The worst scenes occur towards the end when the fiendish Meyers concocts a plan to kill his lover. They spend ages talking and arguing, and over and over again Scarlett, who’s pregnant, tries to get Myers to leave his wife. But all Scarlett does is walk around, drinking and popping pills as she shrilly berates her beau, and Myers just tugs his hair and shouts. It’s like a school play – the quality of acting is that poor.

But you have to wonder what Meyers sees in the woman. Yes she’s physically attractive, but her character is spoiled, selfish and whiny. Therefore I celebrated her murder at the hands of Meyers like he’d won Wimbledon. She really did deserve to be put out of her misery, screeching like a harridan at every moment and falling for Meyers’ lies.

I was just annoyed that Meyers didn’t kill his wife as well, as she was just as bad, if not worse, than Scarlett. Played by Emily Mortimer she’s a silly little rich girl who gets besotted by the handsome ex-tennis pro and is then arranging his life for him within a few minutes. She introduces him to her rich father, gets him a good job and tells him she wants a child. Meyers’ life is being taken away from him. It’s no longer his own. His wife is calling the shots.

But although at first Mortimer seems nice, she turns out to be just as manipulative as Scarlett and Meyers. There’s one scene where she’s talking with her friends about the holiday they’re all going on, and then she mentions that she once gave Meyers an ancient Greek fertility charm and put it under his pillow for two months but that she still isn’t pregnant. It’s a subtle humiliation, one with a smile. And earlier Mortimer makes fun of Meyers when he orders modestly at a restaurant and then jokingly refers to his poor upbringing. She’s not meant to be taking the piss, but she is. And then even earlier she condescendingly says that her father is proud of the way he dragged himself up against the odds, meaning that they’re indirectly calling him gutter-trash. Therefore you can’t blame Meyers for seeking solace in someone else’s arms.
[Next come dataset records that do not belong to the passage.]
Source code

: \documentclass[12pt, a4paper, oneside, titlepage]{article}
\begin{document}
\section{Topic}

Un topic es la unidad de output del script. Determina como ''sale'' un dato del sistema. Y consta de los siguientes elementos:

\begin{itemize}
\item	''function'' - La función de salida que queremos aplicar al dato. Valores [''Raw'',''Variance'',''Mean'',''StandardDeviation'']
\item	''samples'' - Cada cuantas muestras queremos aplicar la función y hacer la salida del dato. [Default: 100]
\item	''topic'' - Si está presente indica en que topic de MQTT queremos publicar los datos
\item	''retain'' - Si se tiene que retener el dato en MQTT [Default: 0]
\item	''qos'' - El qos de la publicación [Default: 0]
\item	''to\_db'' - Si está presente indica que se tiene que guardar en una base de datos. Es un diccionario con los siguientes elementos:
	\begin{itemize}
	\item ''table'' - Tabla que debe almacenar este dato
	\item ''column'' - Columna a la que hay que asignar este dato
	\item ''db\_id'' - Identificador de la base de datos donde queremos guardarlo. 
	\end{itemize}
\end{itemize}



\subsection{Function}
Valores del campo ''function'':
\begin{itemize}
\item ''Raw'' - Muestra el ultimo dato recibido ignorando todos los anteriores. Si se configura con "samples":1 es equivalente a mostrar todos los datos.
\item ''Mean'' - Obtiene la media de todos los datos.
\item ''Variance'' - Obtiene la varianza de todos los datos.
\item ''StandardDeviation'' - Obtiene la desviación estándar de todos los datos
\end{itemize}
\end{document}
But unfortunately Meyers’ misery is everlasting. He kills Scarlett and gets away with the crime, but as if this emotional torment isn’t enough, he finally has a child with his wife and there’s talk of having another. He’s buried himself even deeper in his own private hell. An escape is even less likely, tied as he is to the money and comfort of his torpid lifestyle.

And of course its ironic that this good luck of getting away with the crime means that Meyers has plunged himself even deeper into his misery. Consequently you know that the opening and ending adage that its better to be lucky than good is complete baloney. Being lucky has done nothing for this person. It’s just made his existence even more painful and depressing.
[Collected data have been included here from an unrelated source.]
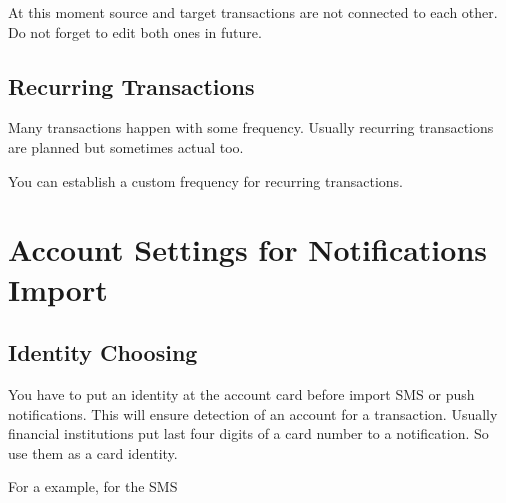 \documentclass[a4paper,10pt,english]{sphinxmanual}
\begin{document}
At this moment source and target transactions are not connected to each other.
Do not forget to edit both ones in future.


\section{Recurring Transactions}
\label{\detokenize{transactions:recurring-transactions}}
Many transactions happen with some frequency. Usually recurring transactions
are planned but sometimes actual too.

You can establish a custom frequency for recurring transactions.

\noindent{}
\noindent{}
\noindent{}
\noindent{}


\chapter{Account Settings for Notifications Import}
\label{\detokenize{account-identities:account-settings-for-notifications-import}}\label{\detokenize{account-identities:chapter-account-identities}}\label{\detokenize{account-identities::doc}}

\section{Identity Choosing}
\label{\detokenize{account-identities:identity-choosing}}
You have to put an identity at the account card before import SMS or push notifications.
This will ensure detection of an account for a transaction. Usually financial institutions
put last four digits of a card number to a notification. So use them as a card identity.

For a example, for the SMS

\begin{sphinxVerbatim}[commandchars=\\\{\}]
        
\end{sphinxVerbatim}
\end{document}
With all these themes running through the film and with all this meat to chew on, you’d think the film would be a pleasurable experience. But like I mentioned at the beginning, the poor acting spoils things. Apart from Meyers and Johansson, who are consistently disappointing, there are also the two cops at the end. They never convince. Although some of the blame should also be apportioned to the writing. The dialogue between the detectives is consistently hokey and there’s even a moment where one of them sits up in his bed and proclaims to himself that he knows who did it. The corniness of it is overwhelming. I can’t believe anyone in real life does that.

Allen is much better at writing the idle banter of the rich. The characters here have nothing to contribute to the world. They’re all selfish. They’re all scum. And in a lot of scenes there’s an upper class desperation that rings true. But because the acting from the two leads is so bad it’s hard to get swept away by the film. I certainly don’t need to like characters in order to enjoy a movie, but they need to be able to convince me that they exist in some alternate reality. Here, though, I was consistently pulled out of the film.

An example of this is during the murder sequence. Meyers is skulking away in a stairwell and he hears a couple approaching. Fearing exposure, he hides in a corner. But watch his face. He suddenly pulls an incredibly camp expression. In that moment he looks like Kenneth Williams.

And then you have the first encounter between Scarlett and Meyers. Scarlett’s attempt at being sexy is to just pout and stare. There’s little else going on behind the eyes. She fails to inhabit the skin of a character. Instead she just seems to be going through the motions.

But even though Allen is crippled by his actors, he still manages to make the film reasonably enjoyable. It’s nowhere near his best but it’s certainly not among his worst. And there’s also the novelty value of Allen filming in London. He has a bit of a tourist’s eye and the characters live lifestyles that often seem beyond them – even if you do have loads of money, how much would it cost to have an apartment overlooking Parliament? – but it’s good to see Allen try and stretch himself. He doesn’t quite succeed, but with Meyers and Johansson cast in the central roles, I guess luck wasn’t quite with him.